Rotational atherectomy for native coronary calcified lesions is performed in the recommended range of 140,000–190,000 rpm; LSRA, defined as RA with a platform speed <140,000, has also been performed by some experts to acquire additional lumen gains. Several reports showed that LSRA can achieve larger lumen gains in native coronary calcified lesions than HSRA. , In contrast, a retrospective study showed that LSRA did not demonstrate additional merits after sufficient HSRA.  These prior studies included a small sample size, and the debulking effect of LSRA remains controversial. Moreover, the mechanism and effect of LSRA on calcified ISR have not been fully investigated. To the best of our knowledge, this is the first report using OFDI to precisely evaluate whether additional LSRA after sufficient HSRA contributes to achieving larger lumen gain in a patient with calcified ISR. Although the total ablation time in LSRA following HSRA was longer than in HSRA alone, a previous study using an in vitro calcified model suggested that the potential mechanism for achieving larger lumen gain is the greater motion bias caused by burr deflection in LSRA rather than that in HSRA; the additional LSRA is expected to achieve further ablation effect.  Though the total ablation time was extended by the additional LSRA, we performed them after the confirmation of no further reduction of burr speed of HSRA. We determined that this additional effect by LSRA was derived from itself in our case.

Additionally, we could observe the adjunct effects of LSRA on peri‐stent tissue owing to the conduction of vibration through the stent. However, we should be aware of possible complications such as burr entrapment and coronary perforation in cases with abnormal findings, including newly developed mal‐apposed stent struts and stent fracture detected by intracoronary imaging.
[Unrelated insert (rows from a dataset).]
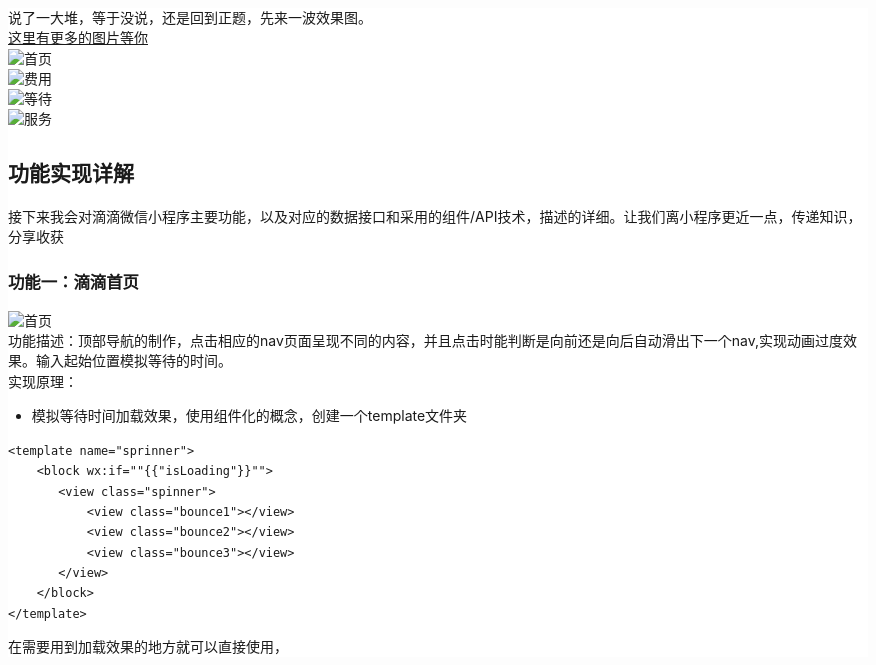 <p>&#x8BF4;&#x4E86;&#x4E00;&#x5927;&#x5806;&#xFF0C;&#x7B49;&#x4E8E;&#x6CA1;&#x8BF4;&#xFF0C;&#x8FD8;&#x662F;&#x56DE;&#x5230;&#x6B63;&#x9898;&#xFF0C;&#x5148;&#x6765;&#x4E00;&#x6CE2;&#x6548;&#x679C;&#x56FE;&#x3002;<br><a href="https://github.com/WsmDyj/didi/tree/master/images" rel="nofollow noreferrer" target="_blank">&#x8FD9;&#x91CC;&#x6709;&#x66F4;&#x591A;&#x7684;&#x56FE;&#x7247;&#x7B49;&#x4F60;</a><br><span class="img-wrap"><img data-src="https://user-gold-cdn.xitu.io/2018/6/5/163cd7f27025f3f9" src="https://static.alili.techhttps://user-gold-cdn.xitu.io/2018/6/5/163cd7f27025f3f9" alt="&#x9996;&#x9875;" title="&#x9996;&#x9875;" style="cursor: pointer;"></span><br><span class="img-wrap"><img data-src="https://user-gold-cdn.xitu.io/2018/6/5/163cd689c83e905e?w=340&amp;h=605&amp;f=png&amp;s=53727" src="https://static.alili.techhttps://user-gold-cdn.xitu.io/2018/6/5/163cd689c83e905e?w=340&amp;h=605&amp;f=png&amp;s=53727" alt="&#x8D39;&#x7528;" title="&#x8D39;&#x7528;" style="cursor: pointer;"></span><br><span class="img-wrap"><img data-src="https://user-gold-cdn.xitu.io/2018/6/5/163cd692c2ef0670?w=340&amp;h=605&amp;f=png&amp;s=46871" src="https://static.alili.techhttps://user-gold-cdn.xitu.io/2018/6/5/163cd692c2ef0670?w=340&amp;h=605&amp;f=png&amp;s=46871" alt="&#x7B49;&#x5F85;" title="&#x7B49;&#x5F85;" style="cursor: pointer; display: inline;"></span><br><span class="img-wrap"><img data-src="https://user-gold-cdn.xitu.io/2018/6/5/163cd6a1a3f651c6?w=340&amp;h=605&amp;f=png&amp;s=136758" src="https://static.alili.techhttps://user-gold-cdn.xitu.io/2018/6/5/163cd6a1a3f651c6?w=340&amp;h=605&amp;f=png&amp;s=136758" alt="&#x670D;&#x52A1;" title="&#x670D;&#x52A1;" style="cursor: pointer; display: inline;"></span></p>
<h2 id="articleHeader2">&#x529F;&#x80FD;&#x5B9E;&#x73B0;&#x8BE6;&#x89E3;</h2>
<p>&#x63A5;&#x4E0B;&#x6765;&#x6211;&#x4F1A;&#x5BF9;&#x6EF4;&#x6EF4;&#x5FAE;&#x4FE1;&#x5C0F;&#x7A0B;&#x5E8F;&#x4E3B;&#x8981;&#x529F;&#x80FD;&#xFF0C;&#x4EE5;&#x53CA;&#x5BF9;&#x5E94;&#x7684;&#x6570;&#x636E;&#x63A5;&#x53E3;&#x548C;&#x91C7;&#x7528;&#x7684;&#x7EC4;&#x4EF6;/API&#x6280;&#x672F;&#xFF0C;&#x63CF;&#x8FF0;&#x7684;&#x8BE6;&#x7EC6;&#x3002;&#x8BA9;&#x6211;&#x4EEC;&#x79BB;&#x5C0F;&#x7A0B;&#x5E8F;&#x66F4;&#x8FD1;&#x4E00;&#x70B9;&#xFF0C;&#x4F20;&#x9012;&#x77E5;&#x8BC6;&#xFF0C;&#x5206;&#x4EAB;&#x6536;&#x83B7;</p>
<h3 id="articleHeader3">&#x529F;&#x80FD;&#x4E00;&#xFF1A;&#x6EF4;&#x6EF4;&#x9996;&#x9875;</h3>
<p><span class="img-wrap"><img data-src="https://user-gold-cdn.xitu.io/2018/6/5/163cd8b5cde8d9f6?w=345&amp;h=610&amp;f=gif&amp;s=304642" src="https://static.alili.techhttps://user-gold-cdn.xitu.io/2018/6/5/163cd8b5cde8d9f6?w=345&amp;h=610&amp;f=gif&amp;s=304642" alt="&#x9996;&#x9875;" title="&#x9996;&#x9875;" style="cursor: pointer; display: inline;"></span><br>&#x529F;&#x80FD;&#x63CF;&#x8FF0;&#xFF1A;&#x9876;&#x90E8;&#x5BFC;&#x822A;&#x7684;&#x5236;&#x4F5C;&#xFF0C;&#x70B9;&#x51FB;&#x76F8;&#x5E94;&#x7684;nav&#x9875;&#x9762;&#x5448;&#x73B0;&#x4E0D;&#x540C;&#x7684;&#x5185;&#x5BB9;&#xFF0C;&#x5E76;&#x4E14;&#x70B9;&#x51FB;&#x65F6;&#x80FD;&#x5224;&#x65AD;&#x662F;&#x5411;&#x524D;&#x8FD8;&#x662F;&#x5411;&#x540E;&#x81EA;&#x52A8;&#x6ED1;&#x51FA;&#x4E0B;&#x4E00;&#x4E2A;nav,&#x5B9E;&#x73B0;&#x52A8;&#x753B;&#x8FC7;&#x5EA6;&#x6548;&#x679C;&#x3002;&#x8F93;&#x5165;&#x8D77;&#x59CB;&#x4F4D;&#x7F6E;&#x6A21;&#x62DF;&#x7B49;&#x5F85;&#x7684;&#x65F6;&#x95F4;&#x3002;<br>&#x5B9E;&#x73B0;&#x539F;&#x7406;&#xFF1A;</p>
<ul><li>&#x6A21;&#x62DF;&#x7B49;&#x5F85;&#x65F6;&#x95F4;&#x52A0;&#x8F7D;&#x6548;&#x679C;&#xFF0C;&#x4F7F;&#x7528;&#x7EC4;&#x4EF6;&#x5316;&#x7684;&#x6982;&#x5FF5;&#xFF0C;&#x521B;&#x5EFA;&#x4E00;&#x4E2A;template&#x6587;&#x4EF6;&#x5939;</li></ul>
<div class="widget-codetool" style="display:none;">
      <div class="widget-codetool--inner">
      <span class="selectCode code-tool" data-toggle="tooltip" data-placement="top" title="" data-original-title="&#x5168;&#x9009;"></span>
      <span type="button" class="copyCode code-tool" data-toggle="tooltip" data-placement="top" data-clipboard-text="&lt;template name=&quot;sprinner&quot;&gt;
    &lt;block wx:if=&quot;"{{"isLoading"}}"&quot;&gt;
       &lt;view class=&quot;spinner&quot;&gt;
           &lt;view class=&quot;bounce1&quot;&gt;&lt;/view&gt;
           &lt;view class=&quot;bounce2&quot;&gt;&lt;/view&gt;
           &lt;view class=&quot;bounce3&quot;&gt;&lt;/view&gt;
       &lt;/view&gt;
    &lt;/block&gt;
&lt;/template&gt; " title="" data-original-title="&#x590D;&#x5236;"></span>
      <span type="button" class="saveToNote code-tool" data-toggle="tooltip" data-placement="top" title="" data-original-title="&#x653E;&#x8FDB;&#x7B14;&#x8BB0;"></span>
      </div>
      </div><pre class="hljs cos"><code>&lt;template name=<span class="hljs-string">&quot;sprinner&quot;</span>&gt;
    &lt;block wx:<span class="hljs-keyword">if</span>=<span class="hljs-string">&quot;"{{"isLoading"}}"&quot;</span>&gt;
       &lt;<span class="hljs-keyword">view</span> <span class="hljs-keyword">class</span>=<span class="hljs-string">&quot;spinner&quot;</span>&gt;
           &lt;<span class="hljs-keyword">view</span> <span class="hljs-keyword">class</span>=<span class="hljs-string">&quot;bounce1&quot;</span>&gt;&lt;/<span class="hljs-keyword">view</span>&gt;
           &lt;<span class="hljs-keyword">view</span> <span class="hljs-keyword">class</span>=<span class="hljs-string">&quot;bounce2&quot;</span>&gt;&lt;/<span class="hljs-keyword">view</span>&gt;
           &lt;<span class="hljs-keyword">view</span> <span class="hljs-keyword">class</span>=<span class="hljs-string">&quot;bounce3&quot;</span>&gt;&lt;/<span class="hljs-keyword">view</span>&gt;
       &lt;/<span class="hljs-keyword">view</span>&gt;
    &lt;/block&gt;
&lt;/template&gt; </code></pre>
<p>&#x5728;&#x9700;&#x8981;&#x7528;&#x5230;&#x52A0;&#x8F7D;&#x6548;&#x679C;&#x7684;&#x5730;&#x65B9;&#x5C31;&#x53EF;&#x4EE5;&#x76F4;&#x63A5;&#x4F7F;&#x7528;&#xFF0C;</p>
<div class="widget-codetool" style="display:none;">
      <div class="widget-codetool--inner">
In this case, we assumed that additional RA might lead to burr entrapment, based on the OFDI findings of newly developed stent mal‐apposition, and we discontinued the RA procedure. OFDI with a high resolution might be useful to avoid these RA‐related complications. Therefore, additional LSRA may not be regular method. This procedure would be recommended after the precise evaluation of stent conditions after HSRA with intracoronary imaging. On observing abnormal findings after HSRA, performing balloon angioplasty without additional LSRA would be recommended. Large‐scale randomized‐controlled studies are needed to investigate ablation effects of LSRA following HSRA on calcified ISR.

CONCLUSION

Optical frequency domain imaging‐guided additional LSRA following sufficient HSRA for calcified ISR might be a safe and useful option for achieving additional large lumen gains and stent expansion. However, in cases where abnormal findings are revealed by OFDI, additional LSRA may not be recommended to avoid potential complication of RA.

CONFLICTS OF INTEREST

All authors declare that they have no conflict of interest.

AUTHOR CONTRIBUTIONS

TH and HY: mainly conducted the study, analyzed the data, and wrote the initial draft of the manuscript. TS, HK, and TT: contributed to engaging technical support and supervised the study.

ETHICAL APPROVAL

This study was approved by the appropriate ethics review board, and this manuscript has not been published elsewhere.